Who would have thought that Black Lives Matter was a scam?

Back in the summer of 2020, when the movement by that name was sweeping the nation in a wave of violence, intimidation, and arson, an organization by that name was poised to cash in. And oh boy, cash in it did.

According to its first-ever public tax disclosures, filed just a few years late, the BLM Global Network Foundation took in $77 million in 2020. Where did it go? More than $969,000 went to the father of the child of Patrisse Cullors, the organization's then executive director and co-founder. Her brother's company received an $841,000 payout. The group paid nearly $2.2 million to a consulting firm owned by one of its board members. It famously paid $6 million for a mansion in Los Angeles's Studio City neighborhood, which Cullors then used for personal purposes. Last July, it also shifted $8.1 million in cash to a Canadian subsidiary to purchase a Toronto property.

That's all separate from Cullors's own $3.2 million real estate binge, whose exposure prompted her to resign her position with the organization. She insists that that money did not come from the charity's funds. Maybe she was just independently wealthy when she started there because according to the tax filings, she did not receive any salary for her work as executive director.

BLM's finances are a disaster well beyond that. Form 990 shows multiple contracts, which somehow add up to more than a million dollars in a single year, vaguely described as related to tech support. And although a $700,000 media budget might seem less unreasonable, just think about it for a second — have you ever seen or heard an ad by this organization?

Less than one-third of the global foundation's funds went to any sort of charity that actually does anything, good or bad, beyond shuffling money to other organizations.

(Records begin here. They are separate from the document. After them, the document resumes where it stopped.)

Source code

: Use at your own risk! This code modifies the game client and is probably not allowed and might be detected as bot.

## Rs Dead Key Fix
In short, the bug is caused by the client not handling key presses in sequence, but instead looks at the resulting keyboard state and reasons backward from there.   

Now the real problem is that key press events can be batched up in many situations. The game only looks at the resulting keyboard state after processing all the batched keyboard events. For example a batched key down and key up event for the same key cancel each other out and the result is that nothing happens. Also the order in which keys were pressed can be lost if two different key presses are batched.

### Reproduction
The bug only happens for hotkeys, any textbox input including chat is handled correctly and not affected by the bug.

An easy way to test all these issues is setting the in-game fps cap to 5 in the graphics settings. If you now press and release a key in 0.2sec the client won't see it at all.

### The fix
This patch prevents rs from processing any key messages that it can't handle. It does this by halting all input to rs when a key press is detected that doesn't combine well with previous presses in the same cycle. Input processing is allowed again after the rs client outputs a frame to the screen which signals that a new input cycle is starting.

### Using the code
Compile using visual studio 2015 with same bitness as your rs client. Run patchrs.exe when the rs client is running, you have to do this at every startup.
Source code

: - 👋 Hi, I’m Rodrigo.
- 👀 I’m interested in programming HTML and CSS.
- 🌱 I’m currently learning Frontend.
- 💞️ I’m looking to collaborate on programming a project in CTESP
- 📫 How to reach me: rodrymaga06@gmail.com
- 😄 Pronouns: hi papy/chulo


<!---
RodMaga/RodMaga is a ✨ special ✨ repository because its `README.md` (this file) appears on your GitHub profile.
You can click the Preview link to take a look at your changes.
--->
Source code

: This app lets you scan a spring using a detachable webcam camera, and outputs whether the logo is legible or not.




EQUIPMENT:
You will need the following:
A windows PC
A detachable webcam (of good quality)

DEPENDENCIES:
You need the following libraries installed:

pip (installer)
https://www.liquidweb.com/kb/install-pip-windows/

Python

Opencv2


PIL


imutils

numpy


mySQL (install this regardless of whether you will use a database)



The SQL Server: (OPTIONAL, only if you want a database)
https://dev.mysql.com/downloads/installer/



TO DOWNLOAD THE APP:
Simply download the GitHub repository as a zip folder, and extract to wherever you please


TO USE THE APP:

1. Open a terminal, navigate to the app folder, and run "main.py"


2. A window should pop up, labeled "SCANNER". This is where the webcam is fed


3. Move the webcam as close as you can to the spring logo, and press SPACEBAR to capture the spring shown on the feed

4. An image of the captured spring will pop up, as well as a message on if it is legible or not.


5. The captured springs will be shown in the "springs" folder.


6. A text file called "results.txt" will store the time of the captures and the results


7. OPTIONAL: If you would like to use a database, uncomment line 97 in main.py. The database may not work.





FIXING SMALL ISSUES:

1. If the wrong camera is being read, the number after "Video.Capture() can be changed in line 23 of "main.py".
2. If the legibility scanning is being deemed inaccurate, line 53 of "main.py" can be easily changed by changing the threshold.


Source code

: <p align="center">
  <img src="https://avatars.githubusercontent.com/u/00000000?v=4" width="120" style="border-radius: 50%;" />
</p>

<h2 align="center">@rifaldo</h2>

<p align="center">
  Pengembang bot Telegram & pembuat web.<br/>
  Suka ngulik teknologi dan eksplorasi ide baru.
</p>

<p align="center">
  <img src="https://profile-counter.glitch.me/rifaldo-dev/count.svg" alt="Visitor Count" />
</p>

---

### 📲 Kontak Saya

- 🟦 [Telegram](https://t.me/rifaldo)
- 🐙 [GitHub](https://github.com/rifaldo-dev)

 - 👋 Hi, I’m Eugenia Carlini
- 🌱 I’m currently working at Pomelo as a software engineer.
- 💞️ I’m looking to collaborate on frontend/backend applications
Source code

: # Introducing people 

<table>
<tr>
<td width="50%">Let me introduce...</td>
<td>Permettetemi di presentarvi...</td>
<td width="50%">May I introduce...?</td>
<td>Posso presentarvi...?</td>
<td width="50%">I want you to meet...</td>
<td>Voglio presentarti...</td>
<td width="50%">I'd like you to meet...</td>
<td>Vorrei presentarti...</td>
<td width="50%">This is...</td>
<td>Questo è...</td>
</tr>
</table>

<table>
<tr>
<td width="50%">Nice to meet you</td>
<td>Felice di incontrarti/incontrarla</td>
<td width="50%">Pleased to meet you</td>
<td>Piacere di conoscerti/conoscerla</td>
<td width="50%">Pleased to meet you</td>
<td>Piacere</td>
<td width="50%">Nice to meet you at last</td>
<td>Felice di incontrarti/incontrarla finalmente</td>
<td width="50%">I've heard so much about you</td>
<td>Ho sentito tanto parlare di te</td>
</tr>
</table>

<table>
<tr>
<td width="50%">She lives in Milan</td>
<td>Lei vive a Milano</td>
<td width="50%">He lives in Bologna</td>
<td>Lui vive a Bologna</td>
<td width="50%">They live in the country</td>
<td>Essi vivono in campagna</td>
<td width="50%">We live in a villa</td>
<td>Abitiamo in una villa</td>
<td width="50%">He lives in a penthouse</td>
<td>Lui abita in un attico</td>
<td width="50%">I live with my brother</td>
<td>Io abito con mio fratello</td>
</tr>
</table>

Now, in this regard, it may not be so different from a lot of other low-quality charities. But the apparent self-dealing and corruption appear to be on a hideously massive scale. Obviously, further investigation is needed into this charity's finances. If such great conflicts of interest are openly admitted, then what might they be hiding? Criminal referrals may already be appropriate, but this is just the beginning.

One of the worst aspects of this fiasco is the extent to which wokeness and intimidation helped some very terrible people take advantage of some other very terrible people — the cowards who manage corporate America. In 2020, it was all the rage to shovel money out the door at anyone who could plausibly sell them a racial indulgence. Then, they found this perfectly named organization. It was a match made in hell.

...

I suspected that it was a scam for some time.  Even its name is something of a fraud.  The only black lives that matter to this organization are those of alleged black criminals resisting arrest.  The group does not seem interested in the black lives snuffed out by black criminals.